What should be done? If reducing cost is the goal, it seems sensible to focus on the sickest patients with the most-expensive conditions, since their care requires the most resources. There is nothing wrong with seeking value; unfortunately, current models aren’t delivering it. Why? First, as I mentioned, the metrics chosen to measure both quality and cost are probably too crude to be of much use. Second, there often is a long delay between when care is provided and when quality information becomes available; imagine trying to change a patient’s blood pressure medications when the most recent reading is 6 months old. Finally, tying compensation to outcomes in the presence of multiple influences that are beyond provider control (such as care from different providers, patient response, and comorbidities) seems unfair. To convince providers of the utility of value-based programs, data needs to be readily available, and to reflect actual clinical problems and interventions. Value-based provider payment design should reward providers and organizations who create approaches that produce the greatest patient benefit in health outcome, clinical quality, and patient experience.

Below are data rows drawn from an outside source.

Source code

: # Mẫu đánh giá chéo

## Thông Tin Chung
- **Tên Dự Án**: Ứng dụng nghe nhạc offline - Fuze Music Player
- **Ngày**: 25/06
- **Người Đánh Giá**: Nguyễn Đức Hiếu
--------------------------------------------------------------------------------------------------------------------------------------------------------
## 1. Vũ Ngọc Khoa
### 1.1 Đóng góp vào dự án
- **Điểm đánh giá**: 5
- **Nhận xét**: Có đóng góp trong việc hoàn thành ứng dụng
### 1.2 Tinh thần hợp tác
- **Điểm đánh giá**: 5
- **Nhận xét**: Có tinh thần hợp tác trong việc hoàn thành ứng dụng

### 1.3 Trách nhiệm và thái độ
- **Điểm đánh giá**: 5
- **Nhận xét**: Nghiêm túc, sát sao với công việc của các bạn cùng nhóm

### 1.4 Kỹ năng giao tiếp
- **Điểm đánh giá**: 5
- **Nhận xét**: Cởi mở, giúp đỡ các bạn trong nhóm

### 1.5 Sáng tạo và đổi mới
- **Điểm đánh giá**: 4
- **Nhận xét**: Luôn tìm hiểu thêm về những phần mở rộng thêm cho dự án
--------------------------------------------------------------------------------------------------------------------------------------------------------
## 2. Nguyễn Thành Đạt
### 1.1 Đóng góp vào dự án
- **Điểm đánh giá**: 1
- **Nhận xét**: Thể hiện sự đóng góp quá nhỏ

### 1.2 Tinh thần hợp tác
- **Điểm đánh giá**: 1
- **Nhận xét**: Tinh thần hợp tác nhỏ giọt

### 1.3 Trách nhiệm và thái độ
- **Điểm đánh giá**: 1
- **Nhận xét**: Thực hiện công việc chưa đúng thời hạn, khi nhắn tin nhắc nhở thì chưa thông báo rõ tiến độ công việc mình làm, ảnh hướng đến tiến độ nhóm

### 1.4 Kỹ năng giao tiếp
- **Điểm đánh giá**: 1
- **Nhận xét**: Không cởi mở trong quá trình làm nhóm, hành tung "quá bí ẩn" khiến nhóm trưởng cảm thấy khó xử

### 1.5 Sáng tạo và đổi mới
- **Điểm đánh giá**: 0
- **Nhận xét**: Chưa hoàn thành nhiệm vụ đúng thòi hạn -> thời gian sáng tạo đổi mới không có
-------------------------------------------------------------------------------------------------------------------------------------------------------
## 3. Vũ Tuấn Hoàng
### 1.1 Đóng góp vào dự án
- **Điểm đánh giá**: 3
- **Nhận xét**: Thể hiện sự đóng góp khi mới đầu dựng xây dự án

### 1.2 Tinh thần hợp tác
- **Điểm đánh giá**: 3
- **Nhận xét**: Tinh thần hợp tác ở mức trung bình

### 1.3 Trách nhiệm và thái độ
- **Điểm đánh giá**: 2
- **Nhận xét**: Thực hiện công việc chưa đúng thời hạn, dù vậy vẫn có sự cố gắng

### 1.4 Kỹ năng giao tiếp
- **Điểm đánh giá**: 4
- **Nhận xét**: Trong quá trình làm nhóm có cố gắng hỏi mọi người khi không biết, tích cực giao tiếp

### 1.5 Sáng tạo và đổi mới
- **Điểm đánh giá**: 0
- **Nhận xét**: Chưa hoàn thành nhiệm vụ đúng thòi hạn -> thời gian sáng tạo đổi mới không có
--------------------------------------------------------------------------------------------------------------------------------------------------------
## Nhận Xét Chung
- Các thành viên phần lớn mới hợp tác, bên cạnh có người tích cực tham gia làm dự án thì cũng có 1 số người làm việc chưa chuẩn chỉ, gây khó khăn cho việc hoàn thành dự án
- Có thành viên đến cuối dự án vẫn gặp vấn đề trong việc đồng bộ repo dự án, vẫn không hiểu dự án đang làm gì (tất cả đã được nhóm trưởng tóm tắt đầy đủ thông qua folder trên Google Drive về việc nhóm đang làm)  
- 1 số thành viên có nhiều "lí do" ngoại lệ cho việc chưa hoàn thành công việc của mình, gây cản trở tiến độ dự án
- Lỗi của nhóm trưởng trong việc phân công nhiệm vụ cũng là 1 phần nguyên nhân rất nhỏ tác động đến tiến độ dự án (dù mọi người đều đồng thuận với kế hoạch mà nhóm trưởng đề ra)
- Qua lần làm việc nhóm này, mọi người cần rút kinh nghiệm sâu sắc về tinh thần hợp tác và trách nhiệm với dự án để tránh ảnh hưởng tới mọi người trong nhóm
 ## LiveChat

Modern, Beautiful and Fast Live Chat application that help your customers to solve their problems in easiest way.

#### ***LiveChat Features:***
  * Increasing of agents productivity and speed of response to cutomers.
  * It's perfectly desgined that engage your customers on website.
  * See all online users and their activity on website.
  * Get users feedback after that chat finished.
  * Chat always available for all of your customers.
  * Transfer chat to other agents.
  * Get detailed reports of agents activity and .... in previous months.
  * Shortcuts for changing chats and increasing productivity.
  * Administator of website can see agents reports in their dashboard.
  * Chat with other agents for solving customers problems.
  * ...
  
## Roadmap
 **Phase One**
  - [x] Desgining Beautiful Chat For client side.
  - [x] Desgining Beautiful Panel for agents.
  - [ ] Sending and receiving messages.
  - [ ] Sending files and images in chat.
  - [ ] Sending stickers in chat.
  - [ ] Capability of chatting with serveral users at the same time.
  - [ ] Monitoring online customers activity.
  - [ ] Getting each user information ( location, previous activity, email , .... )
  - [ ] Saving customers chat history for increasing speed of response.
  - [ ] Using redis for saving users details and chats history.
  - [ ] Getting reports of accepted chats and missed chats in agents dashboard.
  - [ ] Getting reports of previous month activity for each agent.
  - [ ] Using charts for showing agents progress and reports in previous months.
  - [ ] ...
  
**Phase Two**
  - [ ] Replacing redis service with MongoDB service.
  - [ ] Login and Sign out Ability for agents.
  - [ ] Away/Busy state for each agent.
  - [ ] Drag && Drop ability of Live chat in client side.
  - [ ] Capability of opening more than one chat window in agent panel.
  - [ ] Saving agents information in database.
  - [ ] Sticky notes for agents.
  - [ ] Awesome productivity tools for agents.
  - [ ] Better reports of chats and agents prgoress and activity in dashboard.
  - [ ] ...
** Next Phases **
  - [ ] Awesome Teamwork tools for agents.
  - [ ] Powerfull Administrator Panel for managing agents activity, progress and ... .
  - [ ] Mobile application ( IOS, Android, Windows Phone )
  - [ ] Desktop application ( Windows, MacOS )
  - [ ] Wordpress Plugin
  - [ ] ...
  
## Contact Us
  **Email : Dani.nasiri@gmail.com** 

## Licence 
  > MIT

The solution—for most patients—may be one of two similar options: Episode-based payments, such as bundled care for arthroplasty, makes sense when there is a clearly defined beginning and end to treatment. Similarly, reference-based pricing (where the payer sets a maximum amount they will reimburse for certain medical services) removes financial uncertainty for both patient and provider. The last decade has seen a profound shift in physician employment from small private groups to large hospital-based organizations. Whether one gets better care in the latter is an open question, but it’s clearly more expensive . There is no reason why routine care needs to be performed in a hospital system—perhaps it’s time to put physicians back into the community and look at on-site health centers for employers and their employees. Changing this would require, for example, that payers refuse to pay hospitals more than they would pay an independent physician or free-standing facility for a given services—if financial incentives are better aligned, behavior might follow. Finally, an honest appraisal of what care really costs, with a clear understanding of what outcomes are realistic, would go a long way towards providing real value.